Voices of Type 1 Diabetes

I came across this article today, Voices of Type 1 Diabetes: Doing My Best Each and Every Day written by the International Diabetes Federation, intended to profile the stories of type 1 diabetics from around the world. I always enjoy reading stories about other type 1 diabetics, but I was particularly taken aback by the story of the 24 year old Indian woman, who's history and attitude toward diabetes has an incredible likeness to my own. In particular:

"I was diagnosed with type 1 diabetes when I was 12 years old. I was in 7th grade, and before diabetes, I was a happy go-lucky girl. I was active, and did well in school and sports. After my diagnosis, I took my diet very seriously but in truth, I hated the painful injections I was required to take each day. I worked hard on overcoming social fears, keeping appointments with my doctor, checking blood sugars regularly and eating well. Fortunately, when I graduated from university and began working, I understood the importance of informing friends, and office co-workers about my condition, especially about the risk of hypoglycemia and what happens to me during low blood sugar episodes. I dislike pity and my co-workers understood this about my nature and supported me."

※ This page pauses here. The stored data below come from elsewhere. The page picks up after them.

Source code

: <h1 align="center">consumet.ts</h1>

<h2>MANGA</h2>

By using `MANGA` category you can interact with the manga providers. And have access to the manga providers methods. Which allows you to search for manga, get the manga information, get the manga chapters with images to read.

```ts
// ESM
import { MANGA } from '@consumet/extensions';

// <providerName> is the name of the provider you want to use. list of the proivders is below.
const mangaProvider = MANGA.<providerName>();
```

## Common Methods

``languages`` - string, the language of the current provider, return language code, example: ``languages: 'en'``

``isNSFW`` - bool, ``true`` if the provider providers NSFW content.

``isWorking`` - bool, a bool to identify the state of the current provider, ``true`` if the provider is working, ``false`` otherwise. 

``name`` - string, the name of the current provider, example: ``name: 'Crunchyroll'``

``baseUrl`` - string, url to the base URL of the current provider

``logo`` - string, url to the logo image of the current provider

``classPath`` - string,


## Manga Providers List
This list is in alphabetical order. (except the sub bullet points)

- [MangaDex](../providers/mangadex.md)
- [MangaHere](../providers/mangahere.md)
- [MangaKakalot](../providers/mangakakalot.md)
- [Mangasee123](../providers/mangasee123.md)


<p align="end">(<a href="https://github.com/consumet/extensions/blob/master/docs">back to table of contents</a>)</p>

I was diagnosed with type 1 diabetes at 11 years of age, in 6th grade, and was similarly an active, high achiever (for more on my own story, see Why I Aim for Average). It has also taken me a relatively long time (through high school and university) to overcome my own pride when it comes to diabetes, and to more openly inform my colleagues and friends.    

Living with a chronic condition sometimes feel very isolating, and at times it is frustrating to think that nobody quite understands the intricate, and often subtle, daily struggles of living with type 1 diabetes, both physical and emotional. This article was a small reminder that no matter what you're experiencing, and no matter how it makes you feel, you are never alone in your experiences in this big ol' world.